(Provided data Opens)

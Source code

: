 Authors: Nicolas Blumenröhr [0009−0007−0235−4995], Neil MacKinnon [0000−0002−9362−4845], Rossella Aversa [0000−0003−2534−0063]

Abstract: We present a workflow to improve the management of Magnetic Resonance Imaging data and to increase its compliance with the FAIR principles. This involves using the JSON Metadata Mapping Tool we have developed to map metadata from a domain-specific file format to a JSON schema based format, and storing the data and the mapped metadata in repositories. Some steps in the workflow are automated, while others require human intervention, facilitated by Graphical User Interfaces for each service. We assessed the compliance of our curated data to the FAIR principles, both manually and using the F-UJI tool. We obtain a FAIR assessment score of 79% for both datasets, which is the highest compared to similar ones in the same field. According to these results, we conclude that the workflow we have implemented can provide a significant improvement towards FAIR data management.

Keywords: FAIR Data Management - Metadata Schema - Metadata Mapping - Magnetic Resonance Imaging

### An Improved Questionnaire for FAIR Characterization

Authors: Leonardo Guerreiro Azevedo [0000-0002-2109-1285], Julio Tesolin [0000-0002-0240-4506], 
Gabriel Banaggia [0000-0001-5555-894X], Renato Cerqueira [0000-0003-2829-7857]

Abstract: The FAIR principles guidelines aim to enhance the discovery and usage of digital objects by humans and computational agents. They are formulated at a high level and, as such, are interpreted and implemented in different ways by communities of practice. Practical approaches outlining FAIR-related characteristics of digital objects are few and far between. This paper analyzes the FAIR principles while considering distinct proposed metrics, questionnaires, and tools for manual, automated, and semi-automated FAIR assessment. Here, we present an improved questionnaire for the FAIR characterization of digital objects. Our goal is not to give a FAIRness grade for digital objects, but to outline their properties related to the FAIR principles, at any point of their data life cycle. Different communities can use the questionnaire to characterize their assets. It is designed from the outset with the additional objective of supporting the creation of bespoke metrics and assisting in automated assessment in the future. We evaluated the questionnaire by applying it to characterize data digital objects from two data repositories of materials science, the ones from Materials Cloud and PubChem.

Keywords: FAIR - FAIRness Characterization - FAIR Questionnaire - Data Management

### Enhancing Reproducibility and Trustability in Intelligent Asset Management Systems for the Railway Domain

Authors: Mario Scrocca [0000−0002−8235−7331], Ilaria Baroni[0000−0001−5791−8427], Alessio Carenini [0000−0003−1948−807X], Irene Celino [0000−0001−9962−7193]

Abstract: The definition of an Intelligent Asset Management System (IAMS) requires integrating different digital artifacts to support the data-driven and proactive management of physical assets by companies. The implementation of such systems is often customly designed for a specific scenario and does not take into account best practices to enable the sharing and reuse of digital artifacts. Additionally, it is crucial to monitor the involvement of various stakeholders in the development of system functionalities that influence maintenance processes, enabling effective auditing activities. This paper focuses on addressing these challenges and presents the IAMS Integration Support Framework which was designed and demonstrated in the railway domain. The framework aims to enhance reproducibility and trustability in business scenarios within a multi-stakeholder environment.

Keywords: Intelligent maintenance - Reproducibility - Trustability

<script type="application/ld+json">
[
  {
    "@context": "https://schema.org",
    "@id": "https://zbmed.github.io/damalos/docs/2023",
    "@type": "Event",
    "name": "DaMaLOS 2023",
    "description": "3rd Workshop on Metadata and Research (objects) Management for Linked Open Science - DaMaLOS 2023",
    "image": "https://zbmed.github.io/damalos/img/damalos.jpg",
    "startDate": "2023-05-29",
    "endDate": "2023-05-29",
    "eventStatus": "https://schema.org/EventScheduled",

(Provided data Closes)

## Work item:
Only lines that include "Authors" belong in the answer; copy all of them from the listing.

## Exercise solution:
: Authors: Nicolas Blumenröhr [0009−0007−0235−4995], Neil MacKinnon [0000−0002−9362−4845], Rossella Aversa [0000−0003−2534−0063]
Authors: Leonardo Guerreiro Azevedo [0000-0002-2109-1285], Julio Tesolin [0000-0002-0240-4506], 
Authors: Mario Scrocca [0000−0002−8235−7331], Ilaria Baroni[0000−0001−5791−8427], Alessio Carenini [0000−0003−1948−807X], Irene Celino [0000−0001−9962−7193]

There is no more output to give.